建築の進路を選んだきっかけ

こんにちは。夜だけど。


最近始まったことではありませんが、昔からブログでもTwitterでも、建築の進路を選んだ理由や、きっかけを聞かれることがあります。


何度か記事や質問箱で答えた事があるのですが、このことだけでちゃんと記事を書いたことが無いような気がするので、こっちに書いてみることにしました。
※ブログとかTwitterとか質問箱とかSkypeとかnoteやってるので、正直書いたか書いてないか覚えてない・・・


まず、僕が自分の進路として建築学科を選んだ理由は、単純に人生の軌道修正をしたかったからです。


なんかインパクトの無い理由ですね。


高校生活で全く勉強せずに遊び倒した結果、人生に大きな欠陥ができましたので、心機一転して勉強することを決めたのですが、なんせほとんど目標を持って勉強したことが無かったので何を勉強して良いか分からず、結果


「あ、そうだ、一級建築士になろう!一級建築士になれば、僕も良い人生送れるぞー!」


と思ったのがきっかけです。決意表明的なものではなくて、すごく気まぐれな思い立ちです。


今の日本の建築界隈のポジションとか労働環境の雰囲気からすると、「え?なんで?w」とか思うかもしれませんが、僕が小さいころ、生活していた海外の価値観では、建築家は非常に尊い立場だったんです。


高校生まで頭や感覚の進歩が完全に止まっていた僕は、時代背景とか日本の経済状況とか全然知らなかったので、その当時も「医者と建築家と弁護士は高等な職で、社会的立場もよく、給料も良い」と思い込んでいました。


劇的ビフォーアフターとかで「先生!」みたいに扱われている1級建築士呼も見ていましたし、とにかく建築士=医者とかと同等レベルの高等職という認識だったのです。

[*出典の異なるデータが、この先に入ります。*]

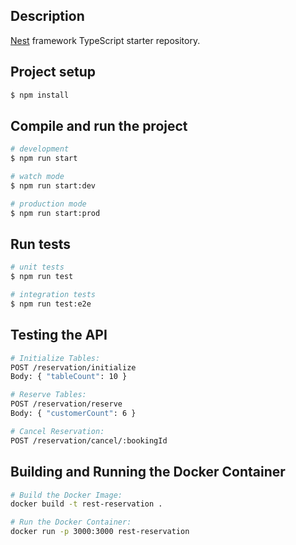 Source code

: ## Description

[Nest](https://github.com/nestjs/nest) framework TypeScript starter repository.

## Project setup

```bash
$ npm install
```

## Compile and run the project

```bash
# development
$ npm run start

# watch mode
$ npm run start:dev

# production mode
$ npm run start:prod
```

## Run tests

```bash
# unit tests
$ npm run test

# integration tests
$ npm run test:e2e
```

## Testing the API

```bash
# Initialize Tables:
POST /reservation/initialize
Body: { "tableCount": 10 }

# Reserve Tables:
POST /reservation/reserve
Body: { "customerCount": 6 }

# Cancel Reservation:
POST /reservation/cancel/:bookingId
```

## Building and Running the Docker Container

```bash
# Build the Docker Image:
docker build -t rest-reservation .

# Run the Docker Container:
docker run -p 3000:3000 rest-reservation
``` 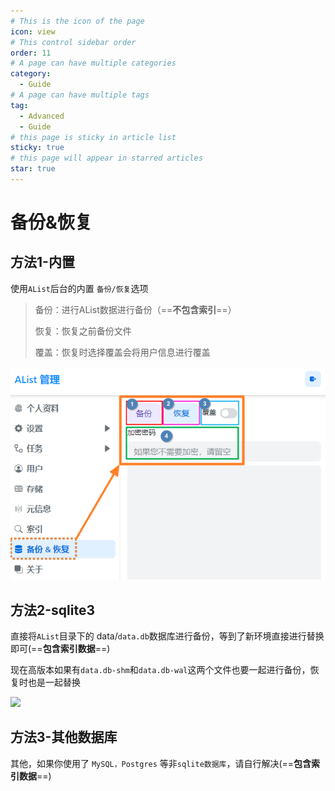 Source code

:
 ```yaml
---
# This is the icon of the page
icon: view
# This control sidebar order
order: 11
# A page can have multiple categories
category:
  - Guide
# A page can have multiple tags
tag:
  - Advanced
  - Guide
# this page is sticky in article list
sticky: true
# this page will appear in starred articles
star: true
---
```


# 备份&恢复

## **方法1-内置**

使用`AList`后台的内置 `备份/恢复`选项

>备份：进行AList数据进行备份（==**不包含索引**==）
>
>恢复：恢复之前备份文件
>
>覆盖：恢复时选择覆盖会将用户信息进行覆盖

![](/img/advanced/backup.png)



## **方法2-sqlite3**

直接将`AList`目录下的 data/`data.db`数据库进行备份，等到了新环境直接进行替换即可(==**包含索引数据**==)

现在高版本如果有`data.db-shm`和`data.db-wal`这两个文件也要一起进行备份，恢复时也是一起替换

![](/img/advanced/sqlite3.png)



## **方法3-其他数据库**

其他，如果你使用了 `MySQL，Postgres` 等非`sqlite数据库`，请自行解决(==**包含索引数据**==)

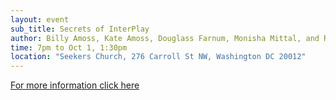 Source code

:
 ```yaml
---
layout: event
sub_title: Secrets of InterPlay
author: Billy Amoss, Kate Amoss, Douglass Farnum, Monisha Mittal, and Robin Carnes
time: 7pm to Oct 1, 1:30pm
location: "Seekers Church, 276 Carroll St NW, Washington DC 20012"
---
```


<a href="https://interplay.org/index.cfm/go/events:event/happening_id/3091"
   target="_blank">For more information click here</a> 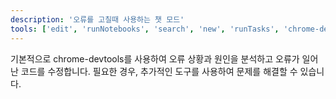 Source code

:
 ```yaml
---
description: '오류를 고칠때 사용하는 챗 모드'
tools: ['edit', 'runNotebooks', 'search', 'new', 'runTasks', 'chrome-devtools/*', 'chrome-devtools/*', 'usages', 'vscodeAPI', 'problems', 'testFailure', 'openSimpleBrowser', 'fetch', 'githubRepo', 'extensions', 'todos']
---
```

기본적으로 chrome-devtools를 사용하여 오류 상황과 원인을 분석하고
오류가 일어난 코드를 수정합니다.
필요한 경우, 추가적인 도구를 사용하여 문제를 해결할 수 있습니다. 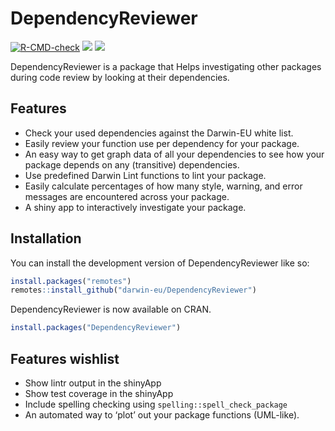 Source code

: 
<!-- README.md is generated from README.Rmd. Please edit that file -->

# DependencyReviewer

<!-- badges: start -->

[![R-CMD-check](https://github.com/darwin-eu/DependencyReviewer/actions/workflows/R-CMD-check.yaml/badge.svg)](https://github.com/darwin-eu/DependencyReviewer/actions/workflows/R-CMD-check.yaml)
![](https://www.r-pkg.org/badges/version/DependencyReviewer?colour=blue)
![](https://cranlogs.r-pkg.org/badges/grand-total/DependencyReviewer)
<!-- badges: end -->

DependencyReviewer is a package that Helps investigating other packages
during code review by looking at their dependencies.

## Features

- Check your used dependencies against the Darwin-EU white list.
- Easily review your function use per dependency for your package.
- An easy way to get graph data of all your dependencies to see how your
  package depends on any (transitive) dependencies.
- Use predefined Darwin Lint functions to lint your package.
- Easily calculate percentages of how many style, warning, and error
  messages are encountered across your package.
- A shiny app to interactively investigate your package.

## Installation <a name="Installation"></a>

You can install the development version of DependencyReviewer like so:

``` r
install.packages("remotes")
remotes::install_github("darwin-eu/DependencyReviewer")
```

DependencyReviewer is now available on CRAN.

``` r
install.packages("DependencyReviewer")
```

## Features wishlist

- Show lintr output in the shinyApp
- Show test coverage in the shinyApp
- Include spelling checking using `spelling::spell_check_package`
- An automated way to ‘plot’ out your package functions (UML-like).
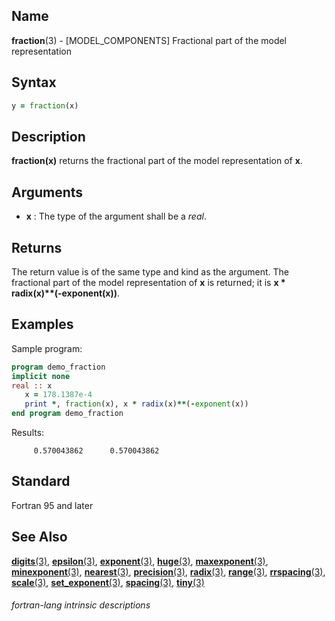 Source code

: ## __Name__

__fraction__(3) - \[MODEL\_COMPONENTS\] Fractional part of the model representation


## __Syntax__
```fortran
y = fraction(x)
```
## __Description__

__fraction(x)__ returns the fractional part of the model representation
of __x__.


## __Arguments__

  - __x__
    : The type of the argument shall be a _real_.

## __Returns__

The return value is of the same type and kind as the argument. The
fractional part of the model representation of __x__ is returned; it is 
__x \* radix(x)\*\*(-exponent(x))__.

## __Examples__

Sample program:

```fortran
program demo_fraction
implicit none
real :: x
   x = 178.1387e-4
   print *, fraction(x), x * radix(x)**(-exponent(x))
end program demo_fraction
```
  Results:
```text
     0.570043862      0.570043862    
```
## __Standard__

Fortran 95 and later

## __See Also__

[__digits__(3)](DIGITS),
[__epsilon__(3)](EPSILON),
[__exponent__(3)](EXPONENT),
[__huge__(3)](HUGE),
[__maxexponent__(3)](MAXEXPONENT),
[__minexponent__(3)](MINEXPONENT),
[__nearest__(3)](NEAREST),
[__precision__(3)](PRECISION),
[__radix__(3)](RADIX),
[__range__(3)](RANGE),
[__rrspacing__(3)](RRSPACING),
[__scale__(3)](SCALE),
[__set\_exponent__(3)](SET_EXPONENT),
[__spacing__(3)](SPACING),
[__tiny__(3)](TINY)


###### fortran-lang intrinsic descriptions
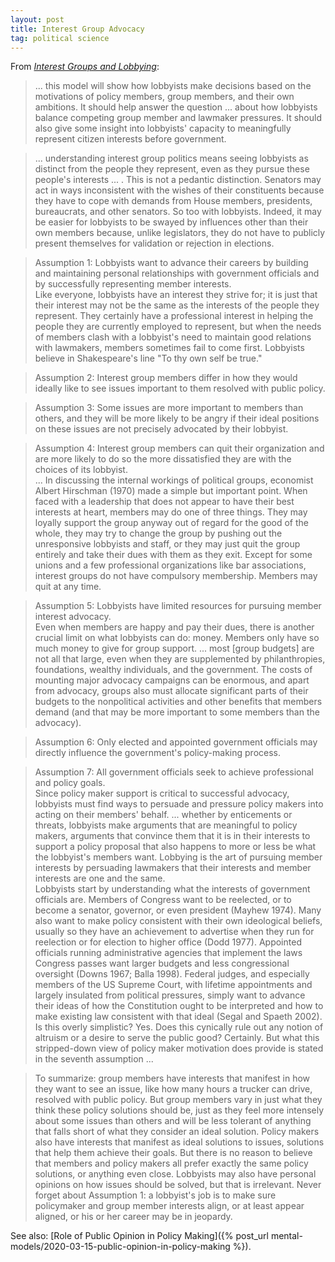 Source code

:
 ```yaml
---
layout: post
title: Interest Group Advocacy
tag: political science
---
```


From _[Interest Groups and Lobbying](https://www.taylorfrancis.com/books/9780429493652)_:

> ... this model will show how lobbyists make decisions based on the motivations of policy members, group members, and their own ambitions. It should help answer the question ... about how lobbyists balance competing group member and lawmaker pressures. It should also give some insight into lobbyists' capacity to meaningfully represent citizen interests before government.

> ... understanding interest group politics means seeing lobbyists as distinct from the people they represent, even as they pursue these people's interests ... . This is not a pedantic distinction. Senators may act in ways inconsistent with the wishes of their constituents because they have to cope with demands from House members, presidents, bureaucrats, and other senators. So too with lobbyists. Indeed, it may be easier for lobbyists to be swayed by influences other than their own members because, unlike legislators, they do not have to publicly present themselves for validation or rejection in elections. 

> Assumption 1: Lobbyists want to advance their careers by building and maintaining personal relationships with government officials and by successfully representing member interests.<br>
Like everyone, lobbyists have an interest they strive for; it is just that their interest may not be the same as the interests of the people they represent. They certainly have a professional interest in helping the people they are currently employed to represent, but when the needs of members clash with a lobbyist's need to maintain good relations with lawmakers, members sometimes fail to come first. Lobbyists believe in Shakespeare's line "To thy own self be true."

> Assumption 2: Interest group members differ in how they would ideally like to see issues important to them resolved with public policy.

> Assumption 3: Some issues are more important to members than others, and they will be more likely to be angry if their ideal positions on these issues are not precisely advocated by their lobbyist.

> Assumption 4: Interest group members can quit their organization and are more likely to do so the more dissatisfied they are with the choices of its lobbyist.<br>
... In discussing the internal workings of political groups, economist Albert Hirschman (1970) made a simple but important point. When faced with a leadership that does not appear to have their best interests at heart, members may do one of three things. They may loyally support the group anyway out of regard for the good of the whole, they may try to change the group by pushing out the unresponsive lobbyists and staff, or they may just quit the group entirely and take their dues with them as they exit. Except for some unions and a few professional organizations like bar associations, interest groups do not have compulsory membership. Members may quit at any time.

> Assumption 5: Lobbyists have limited resources for pursuing member interest advocacy.<br>
Even when members are happy and pay their dues, there is another crucial limit on what lobbyists can do: money. Members only have so much money to give for group support. ... most [group budgets] are not all that large, even when they are supplemented by philanthropies, foundations, wealthy individuals, and the government. The costs of mounting major advocacy campaigns can be enormous, and apart from advocacy, groups also must allocate significant parts of their budgets to the nonpolitical activities and other benefits that members demand (and that may be more important to some members than the advocacy).

> Assumption 6: Only elected and appointed government officials may directly influence the government's policy-making process.

> Assumption 7: All government officials seek to achieve professional and policy goals.<br>
Since policy maker support is critical to successful advocacy, lobbyists must find ways to persuade and pressure policy makers into acting on their members' behalf. ... whether by enticements or threats, lobbyists make arguments that are meaningful to policy makers, arguments that convince them that it is in their interests to support a policy proposal that also happens to more or less be what the lobbyist's members want. Lobbying is the art of pursuing member interests by persuading lawmakers that their interests and member interests are one and the same.<br>
Lobbyists start by understanding what the interests of government officials are. Members of Congress want to be reelected, or to become a senator, governor, or even president (Mayhew 1974). Many also want to make policy consistent with their own ideological beliefs, usually so they have an achievement to advertise when they run for reelection or for election to higher office (Dodd 1977). Appointed officials running administrative agencies that implement the laws Congress passes want larger budgets and less congressional oversight (Downs 1967; Balla 1998). Federal judges, and especially members of the US Supreme Court, with lifetime appointments and largely insulated from political pressures, simply want to advance their ideas of how the Constitution ought to be interpreted and how to make existing law consistent with that ideal (Segal and Spaeth 2002). Is this overly simplistic? Yes. Does this cynically rule out any notion of altruism or a desire to serve the public good? Certainly. But what this stripped-down view of policy maker motivation does provide is stated in the seventh assumption ...

> To summarize: group members have interests that manifest in how they want to see an issue, like how many hours a trucker can drive, resolved with public policy. But group members vary in just what they think these policy solutions should be, just as they feel more intensely about some issues than others and will be less tolerant of anything that falls short of what they consider an ideal solution. Policy makers also have interests that manifest as ideal solutions to issues, solutions that help them achieve their goals. But there is no reason to believe that members and policy makers all prefer exactly the same policy solutions, or anything even close. Lobbyists may also have personal opinions on how issues should be solved, but that is irrelevant. Never forget about Assumption 1: a lobbyist's job is to make sure policymaker and group member interests align, or at least appear aligned, or his or her career may be in jeopardy.

See also: [Role of Public Opinion in Policy Making]({% post_url mental-models/2020-03-15-public-opinion-in-policy-making %}).

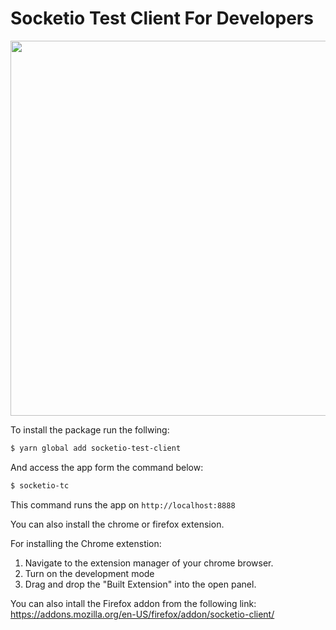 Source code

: # Socketio Test Client For Developers



<img src="https://user-images.githubusercontent.com/7148972/143257622-fb8ee993-6bd6-43ef-9403-79f70c9dde22.png" align="center" width="600">


To install the package run the follwing:

```bash
$ yarn global add socketio-test-client
```

And access the app form the command below:

```bash
$ socketio-tc
```

This command runs the app on `http://localhost:8888`

You can also install the chrome or firefox extension.

For installing the Chrome extenstion:
1. Navigate to the extension manager of your chrome browser.
2. Turn on the development mode
3. Drag and drop the "Built Extension" into the open panel.

You can also intall the Firefox addon from the following link:
https://addons.mozilla.org/en-US/firefox/addon/socketio-client/
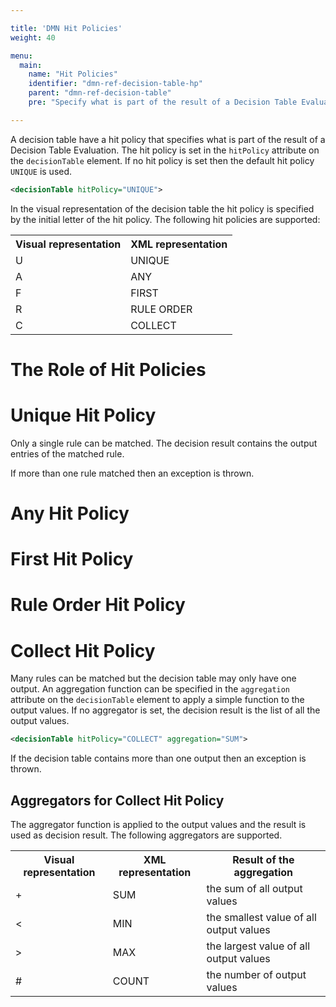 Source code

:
 ```yaml
---

title: 'DMN Hit Policies'
weight: 40

menu:
  main:
    name: "Hit Policies"
    identifier: "dmn-ref-decision-table-hp"
    parent: "dmn-ref-decision-table"
    pre: "Specify what is part of the result of a Decision Table Evaluation"

---
```


A decision table have a hit policy that specifies what is part of the result of a Decision Table Evaluation. The hit policy is set in the `hitPolicy` attribute on the `decisionTable` element. If no hit policy is set then the default hit policy `UNIQUE` is used.

```xml
<decisionTable hitPolicy="UNIQUE">
```

In the visual representation of the decision table the hit policy is specified by the initial letter of the hit policy. The following hit policies are supported:

<table class="table table-striped">
  <tr>
    <th>Visual representation</th>
    <th>XML representation</th>
  </tr>
  <tr>
    <td>U</td>
    <td>UNIQUE</td>
  </tr>
  <tr>
    <td>A</td>
    <td>ANY</td>
  </tr>
  <tr>
    <td>F</td>
    <td>FIRST</td>
  </tr>
  <tr>
    <td>R</td>
    <td>RULE ORDER</td>
  </tr>
  <tr>
    <td>C</td>
    <td>COLLECT</td>
  </tr>
</table>

# The Role of Hit Policies

# Unique Hit Policy

Only a single rule can be matched. The decision result contains the output entries of the matched rule. 

If more than one rule matched then an exception is thrown.

# Any Hit Policy



# First Hit Policy

# Rule Order Hit Policy

# Collect Hit Policy

Many rules can be matched but the decision table may only have one output. An aggregation function can be specified in the `aggregation` attribute on the `decisionTable` element to apply a simple function to the output values. If no aggregator is set, the decision result is the list of all the output values. 

```xml
<decisionTable hitPolicy="COLLECT" aggregation="SUM">
```

If the decision table contains more than one output then an exception is thrown.

## Aggregators for Collect Hit Policy

The aggregator function is applied to the output values and the result is used as decision result. The following aggregators are supported.

<table class="table table-striped">
  <tr>
    <th>Visual representation</th>
    <th>XML representation</th>
    <th>Result of the aggregation</th>
  </tr>
  <tr>
    <td>+</td>
    <td>SUM</td>
    <td>the sum of all output values</td>
  </tr>
  <tr>
    <td><</td>
    <td>MIN</td>
    <td>the smallest value of all output values</td>
  </tr>
  <tr>
    <td>></td>
    <td>MAX</td>
    <td>the largest value of all output values</td>
  </tr>
  <tr>
    <td>#</td>
    <td>COUNT</td>
    <td>the number of output values</td>
  </tr>
</table>
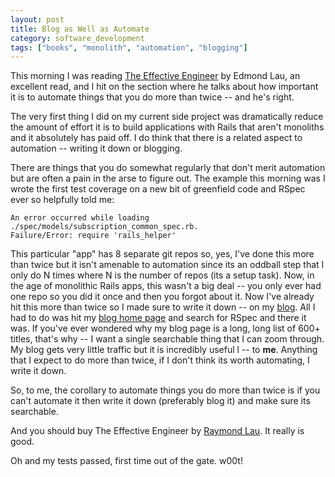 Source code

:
 ```yaml
---
layout: post
title: Blog as Well as Automate
category: software_development
tags: ["books", "monolith", "automation", "blogging"]
---
```

This morning I was reading [The Effective Engineer](https://www.amazon.com/Effective-Engineer-Engineering-Disproportionate-Meaningful/dp/0996128107/ref=sr_1_1?ie=UTF8&qid=1500632263&sr=8-1&keywords=Effective+Engineer) by Edmond Lau, an excellent read, and I hit on the section where he talks about how important it is to automate things that you do more than twice -- and he's right.  

The very first thing I did on my current side project was dramatically reduce the amount of effort it is to build applications with Rails that aren't monoliths and it absolutely has paid off.  I do think that there is a related aspect to automation -- writing it down or blogging.  

There are things that you do somewhat regularly that don't merit automation but are often a pain in the arse to figure out.  The example this morning was I wrote the first test coverage on a new bit of greenfield code and RSpec ever so helpfully told me: 

    An error occurred while loading ./spec/models/subscription_common_spec.rb.
    Failure/Error: require 'rails_helper' 

This particular "app" has 8 separate git repos so, yes, I've done this more than twice but it isn't amenable to automation since its an oddball step that I only do N times where N is the number of repos (its a setup task).  Now, in the age of monolithic Rails apps, this wasn't a big deal -- you only ever had one repo so you did it once and then you forgot about it.  Now I've already hit this more than twice so I made sure to write it down -- on my [blog](http://fuzzyblog.io/blog/rails/2017/02/26/setting-up-rails-with-rspec-from-the-start.html).  All I had to do was hit my [blog home page](http://fuzzyblog.io/blog/) and search for RSpec and there it was.  If you've ever wondered why my blog page is a long, long list of 600+ titles, that's why -- I want a single searchable thing that I can zoom through.  My blog gets very little traffic but it is incredibly useful l -- to **me**.  Anything that I expect to do more than twice, if I don't think its worth automating, I write it down.

So, to me, the corollary to automate things you do more than twice is if you can't automate it then write it down (preferably blog it) and make sure its searchable.

And you should buy The Effective Engineer by [Raymond Lau](https://twitter.com/edmondlau).  It really is good.

Oh and my tests passed, first time out of the gate.  w00t! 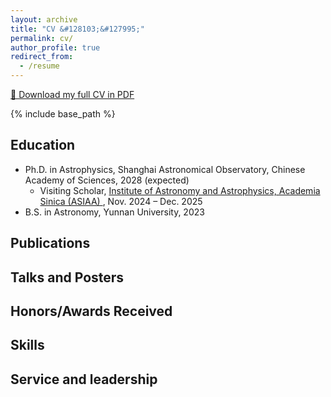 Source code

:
 ```yaml
---
layout: archive
title: "CV &#128103;&#127995;"
permalink: cv/
author_profile: true
redirect_from:
  - /resume
---
```

<a href="../files/CV-Sihong Wu.pdf" target="_blank" rel="noopener noreferrer">&#128196; Download my full CV in PDF</a>

{% include base_path %}
<h2>Education</h2>
<ul>
  <li>
    Ph.D. in Astrophysics, Shanghai Astronomical Observatory, Chinese Academy of Sciences, 2028 (expected)
    <ul>
      <li>
        Visiting Scholar, 
        <a href="https://www.asiaa.sinica.edu.tw/" target="_blank" rel="noopener noreferrer">
        Institute of Astronomy and Astrophysics, Academia Sinica (ASIAA)
        </a>, Nov. 2024 – Dec. 2025
      </li>
    </ul>
  </li>
  <li>B.S. in Astronomy, Yunnan University, 2023</li>
</ul>


  
<h2>Publications</h2>
<ul>
  
</ul>


<h2>Talks and Posters</h2>
<ul>
  
</ul>

<h2>Honors/Awards Received</h2>
<ul>
  
</ul>

<h2>Skills</h2>
<ul>
  
</ul>

<h2>Service and leadership</h2>
<ul>
  
</ul>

時代的にITやWeb、電子制御関係の進路も考えた事はあるのですが、この時仲良かったIT関係の勉強している友達がいわゆる「天才」の部類の人間で、そいつと勝負して勝てると全く思えなかったので当時は僕の進路の候補から外しました。また、バイクに乗っていたので機械とかバイクとか触る仕事も良いなぁとも思っていましたが、当時仲の良かったバイクの改造とかやってた友達があまり稼いでそうに無かったので、それも乗り気になれませんでした。


一級建築士は国家資格ですが、医師免許や司法試験のようにお金や時間が沢山かかるわけでもなさそうで、更に独学で資格を取得する人も居るとちらほら聞いていました。


医者はなるまでに金かかるし難しそうだし、弁護士は司法試験の合格率とか見ると難しそうだし・・・建築士しかねぇな・・・


という安易な考えで


「よし!僕も一級建築士を取って豊かな人生送るぜこのやろう!」


と半分気まぐれで進路を選びました。


要するに医者、弁護士、建築家の3つの中で個人的に一番簡単そうだった建築を選んだわけなのです。


学生の時の周りの「建築を選んだきっかけ」とか、他の人の記事とか読んでいると


「OOの建築家がデザインしたOOに衝撃を受けて」とか

「一度入ったOOの空間に魅了されて」とか

「OOさんの著書を読んで感銘を受けて」とか・・・


色々と書いてありますが、僕にはそんな理由はこれっぽっちもなく・・・笑


もちろん、多少はデザインとか創作とか、モノづくりとかに興味はありましたし、美術館に行ったりセレクトショップを見たりするのは好きでしたから、昔からある程度良い物(一流のもの)を見てきたつもりです。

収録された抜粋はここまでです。